◆ **Work to be completed**:
If a picture appears in the records, leave it out and transcribe the rest exactly.

Saved data entries
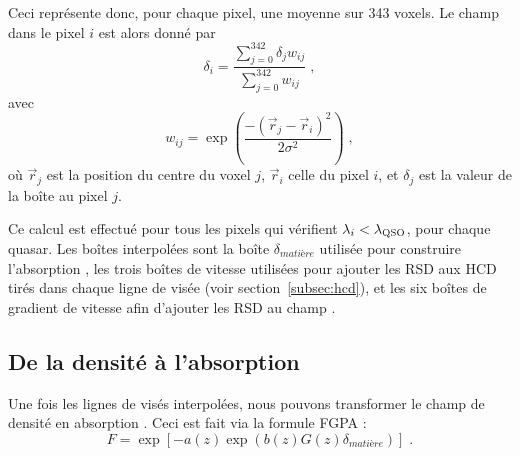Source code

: \documentclass[11pt, twoside, a4paper, openright]{report}
\begin{document}
Ceci représente donc, pour chaque pixel, une moyenne sur \num{343} voxels.
Le champ dans le pixel $i$ est alors donné par
\begin{equation}
  \delta_i = \frac{
    \sum\limits_{j=0}^{342} \delta_j w_{ij}
  }{
    \sum\limits_{j=0}^{342} w_{ij}
  } \; ,
\end{equation}
avec
\begin{equation}
  w_{ij} = \exp(\frac{
    -(\vec r_j - \vec r_i)^2
  }{
    2 \sigma^2
  }) \; ,
\end{equation}
où $\vec r_j$ est la position du centre du voxel $j$, $\vec r_i$ celle du pixel $i$, et  $\delta_j$ est la valeur de la boîte au pixel $j$.

Ce calcul est effectué pour tous les pixels qui vérifient $\lambda_i < \lambda_{\textsc{QSO}}$, pour chaque quasar. Les boîtes interpolées sont la boîte $\delta_{matière}$ utilisée pour construire l'absorption \lya{}, les trois boîtes de vitesse utilisées pour ajouter les RSD aux HCD tirés dans chaque ligne de visée (voir section~\ref{subsec:hcd}), et les six boîtes de gradient de vitesse afin d'ajouter les RSD au champ \lya{}.


\subsection{De la densité à l'absorption}
\label{subsec:density2absorption}
Une fois les lignes de visés interpolées, nous pouvons transformer le champ de densité en absorption \lya{}. Ceci est fait via la formule FGPA :
\begin{equation}
  \label{eq:fgpa2}
  F = \exp\left[ - a(z) \exp(b(z) G(z) \delta_{matière})\right] \;.  
\end{equation}
\end{document}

◆ **Answer section**:
Source code

: \documentclass[11pt, twoside, a4paper, openright]{report}
\begin{document}
Ceci représente donc, pour chaque pixel, une moyenne sur \num{343} voxels.
Le champ dans le pixel $i$ est alors donné par
\begin{equation}
  \delta_i = \frac{
    \sum\limits_{j=0}^{342} \delta_j w_{ij}
  }{
    \sum\limits_{j=0}^{342} w_{ij}
  } \; ,
\end{equation}
avec
\begin{equation}
  w_{ij} = \exp(\frac{
    -(\vec r_j - \vec r_i)^2
  }{
    2 \sigma^2
  }) \; ,
\end{equation}
où $\vec r_j$ est la position du centre du voxel $j$, $\vec r_i$ celle du pixel $i$, et  $\delta_j$ est la valeur de la boîte au pixel $j$.

Ce calcul est effectué pour tous les pixels qui vérifient $\lambda_i < \lambda_{\textsc{QSO}}$, pour chaque quasar. Les boîtes interpolées sont la boîte $\delta_{matière}$ utilisée pour construire l'absorption \lya{}, les trois boîtes de vitesse utilisées pour ajouter les RSD aux HCD tirés dans chaque ligne de visée (voir section~\ref{subsec:hcd}), et les six boîtes de gradient de vitesse afin d'ajouter les RSD au champ \lya{}.


\subsection{De la densité à l'absorption}
\label{subsec:density2absorption}
Une fois les lignes de visés interpolées, nous pouvons transformer le champ de densité en absorption \lya{}. Ceci est fait via la formule FGPA :
\begin{equation}
  \label{eq:fgpa2}
  F = \exp\left[ - a(z) \exp(b(z) G(z) \delta_{matière})\right] \;.  
\end{equation}
\end{document}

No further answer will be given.